The guy maybe flat, but he's a veritable font of information.
"And, of course," he continued, "steep corn liquor is the perfect medium in which to grow large quantities of penicillin. Did you know that corn starch is the main ingredient in biodegradable plastic? Corn is a renewable resource, and is seen as a replacement for fossil fuels. But, wait," he said, "There's more!"
"Tea brewed from corn silk is used as a remedy for urinary tract infections, as it has diuretic properties. And, you should know this" he noted with a sober tone but a distinct twinkle in his eye, "whiskey is distilled from corn."
"Why would I know that?" I asked.
"Because you're Episcopalian, right?"
"Well, yes," I said. "What does that have to do with anything?"
"Because," he said, choking on a giggle, "Wherever three or four Episcopalians are gathered, there's always a fifth."
I rolled my eyes. He cleared his throat. We continued.
"I absolutely love tortillas and tacos and fajita. You can also steam it or grill it and just eat corn right on the cob, with butter and salt and pepper. Or, you can cook it and shave the corn off and add it to salads and soups and salsa and casserole dishes."
"And, " he added, "how can anyone watch a movie without pop corn?"

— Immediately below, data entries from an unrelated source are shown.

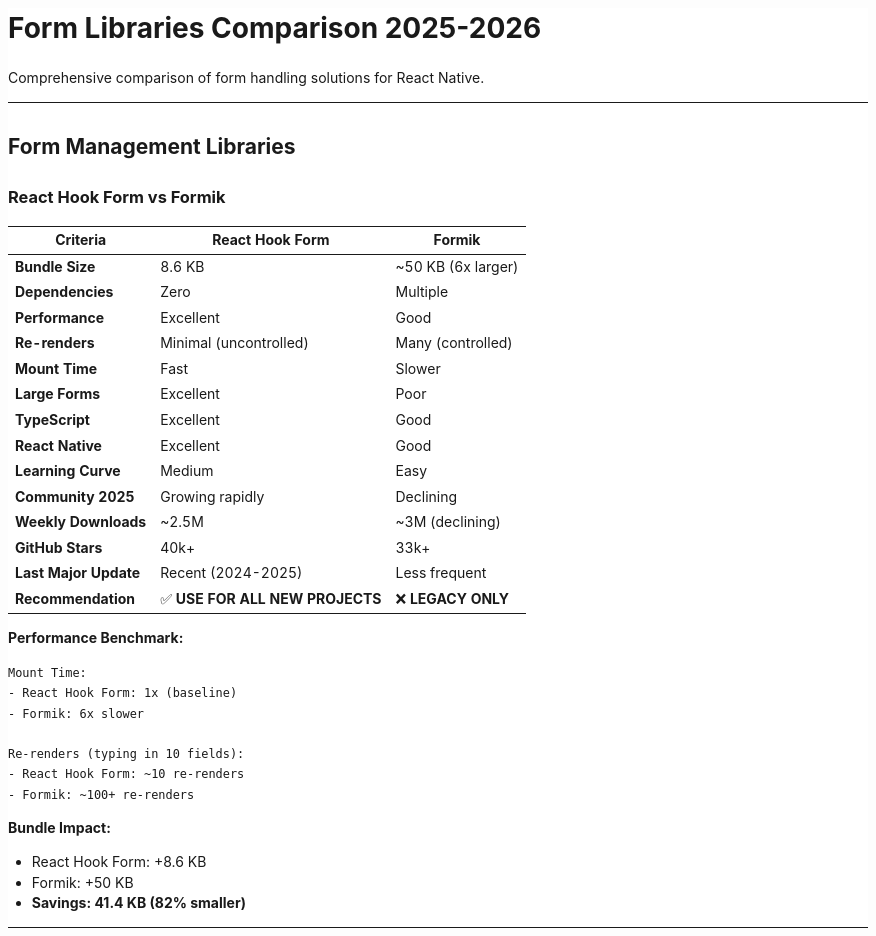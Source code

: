 # Form Libraries Comparison 2025-2026

Comprehensive comparison of form handling solutions for React Native.

---

## Form Management Libraries

### React Hook Form vs Formik

| Criteria | React Hook Form | Formik |
|----------|----------------|--------|
| **Bundle Size** | 8.6 KB | ~50 KB (6x larger) |
| **Dependencies** | Zero | Multiple |
| **Performance** | Excellent | Good |
| **Re-renders** | Minimal (uncontrolled) | Many (controlled) |
| **Mount Time** | Fast | Slower |
| **Large Forms** | Excellent | Poor |
| **TypeScript** | Excellent | Good |
| **React Native** | Excellent | Good |
| **Learning Curve** | Medium | Easy |
| **Community 2025** | Growing rapidly | Declining |
| **Weekly Downloads** | ~2.5M | ~3M (declining) |
| **GitHub Stars** | 40k+ | 33k+ |
| **Last Major Update** | Recent (2024-2025) | Less frequent |
| **Recommendation** | ✅ **USE FOR ALL NEW PROJECTS** | ❌ **LEGACY ONLY** |

**Performance Benchmark:**
```
Mount Time:
- React Hook Form: 1x (baseline)
- Formik: 6x slower

Re-renders (typing in 10 fields):
- React Hook Form: ~10 re-renders
- Formik: ~100+ re-renders
```

**Bundle Impact:**
- React Hook Form: +8.6 KB
- Formik: +50 KB
- **Savings: 41.4 KB (82% smaller)**

---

"So, with all those uses of corn," I asked, "Why aren't these farmers millionaires?"
And, Jesus wept.
"You know," he said, wiping his eyes and starting to giggle just a little, "Some of the BEST jokes in the world are described as 'corny'. I mean, they are really the only ones that make me laugh."
"Like what?" I asked.
That was a mistake.
"I'm, I dunno," I said.
"Because the potatoes have eyes and the corn has ears. "
You know, it's hard to argue with Flat Jesus.
Especially since he's gotten famous.